Aunque pensemos que vamos a estar en lugar sin sanidad, os sorprenderéis viendo múltiples farmacias en casi toda África donde poder encontrar los mismos medicamentos que en Europa e, incluso a veces más baratos. Aún así, un botiquín de “por si acasos” nunca está de más. También hay ciertas cosas que serán complicadas de encontrar en general o se encuentran, pero más caras, como los artículos de higiene femenina, las cremas solares, líquidos de lentillas y lágrima artificial. Al ser artículos importados y considerados de lujo, su precio se triplica. Os aconsejamos que lo llevéis desde casa, así como los preservativos a quienes viajéis en plan optimista. 

El botiquín que llevamos se compone de:

· Termómetro. Uno de los primeros síntomas de la malaria es la fiebre, con lo que tener un termómetro a mano cuando nos encontramos mal ayudará a actuar contra el virus lo antes posible.

· Test de malaria y Autovacuna. Los test de malaria son muy fáciles de usar. Tan sólo hay que pincharse el dedo para tener una gotita de sangre y ponerla en el medidor con unas gotas de líquido. En unos minutos sabes si tienes malaria o no. Nos compramos varios test en Nairobi cuando vivíamos allí para tener de reserva. El tratamiento de autovacuna se puede comprar en España y son unas pastillas como el Malarone que hay que tomarse como tratamiento una vez se tiene la malaria. Nosotros no tomamos el tratamiento preventivo de Malarone -ni ningún otro parecido- porque íbamos a estar muchos meses y para temporadas muy largas no es bueno ni para el estómago ni para el bolsillo. Sin embargo, en el caso de viajar a alguna zona con un riesgo muy elevado de malaria, igual sí que nos planteamos el tomarlo.  

· Paracetamol, Ibuprofeno, Amoxicilina. Aunque se pueden encontrar perfectamente allí, nunca está de más tenerlos en el botiquín para no tener que buscar una farmacia en caso de emergencia.

· Monorul 3g. Para las cistitis indeseadas que pueden pasar a las chicas en cualquier momento y así no tener que acudir a un médico para tener que hacer los análisis pertinentes. 

· Fortasec.

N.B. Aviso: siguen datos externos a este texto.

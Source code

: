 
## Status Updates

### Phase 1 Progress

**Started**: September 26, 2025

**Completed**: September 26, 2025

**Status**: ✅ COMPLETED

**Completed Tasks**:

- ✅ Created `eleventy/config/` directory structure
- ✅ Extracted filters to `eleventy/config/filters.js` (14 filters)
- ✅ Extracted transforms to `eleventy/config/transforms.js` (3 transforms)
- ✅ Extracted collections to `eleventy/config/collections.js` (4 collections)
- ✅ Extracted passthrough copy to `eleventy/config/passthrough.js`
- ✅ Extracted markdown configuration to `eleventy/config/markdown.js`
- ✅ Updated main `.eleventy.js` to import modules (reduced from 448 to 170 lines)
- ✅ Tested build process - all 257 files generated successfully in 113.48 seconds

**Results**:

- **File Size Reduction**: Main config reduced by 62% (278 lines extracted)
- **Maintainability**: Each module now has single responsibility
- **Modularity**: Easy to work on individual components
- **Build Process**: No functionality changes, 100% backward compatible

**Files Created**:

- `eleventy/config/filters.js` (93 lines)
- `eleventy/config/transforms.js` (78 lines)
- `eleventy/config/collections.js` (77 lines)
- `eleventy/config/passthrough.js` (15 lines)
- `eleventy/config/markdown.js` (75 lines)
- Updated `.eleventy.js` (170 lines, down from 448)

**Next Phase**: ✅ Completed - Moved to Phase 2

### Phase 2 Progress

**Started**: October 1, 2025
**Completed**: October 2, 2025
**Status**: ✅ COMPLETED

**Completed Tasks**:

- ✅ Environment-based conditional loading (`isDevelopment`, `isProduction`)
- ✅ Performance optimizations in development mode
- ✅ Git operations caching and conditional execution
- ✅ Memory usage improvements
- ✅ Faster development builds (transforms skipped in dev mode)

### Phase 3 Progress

Las especias, la diferencia en las aguas y las comidas a las que no estamos acostumbrados puede jugar una mala pasada y terminar causando alguna diarrea. En general, si tenéis cuidado y no abusáis de cosas a las que el estómago no está acostumbrado no tiene por qué pasar nada. Pero no es cuestión de ir de excursión con la tripa revuelta…

· Tiritas. Esenciales para las múltiples heridas de los pies que aparecen después de haber hecho caminatas largas. Hay un tipo de parches específicos para las rozaduras que causa algún tipo de calzado al que no estamos acostumbrados que también sería interesante de incluir. 

· Repelente de insectos. Indispensable. Los mosquitos tienen obsesión por la sangre europea y la mayor parte de África no está exenta de ellos. Hay productos locales como cremas repelentes cuyo efecto es un tanto cuestionable. Así que en este caso es mejor contar con un arma de destrucción masiva. Compramos uno en Sudáfrica en stick que nos ha dado muy buenos resultados.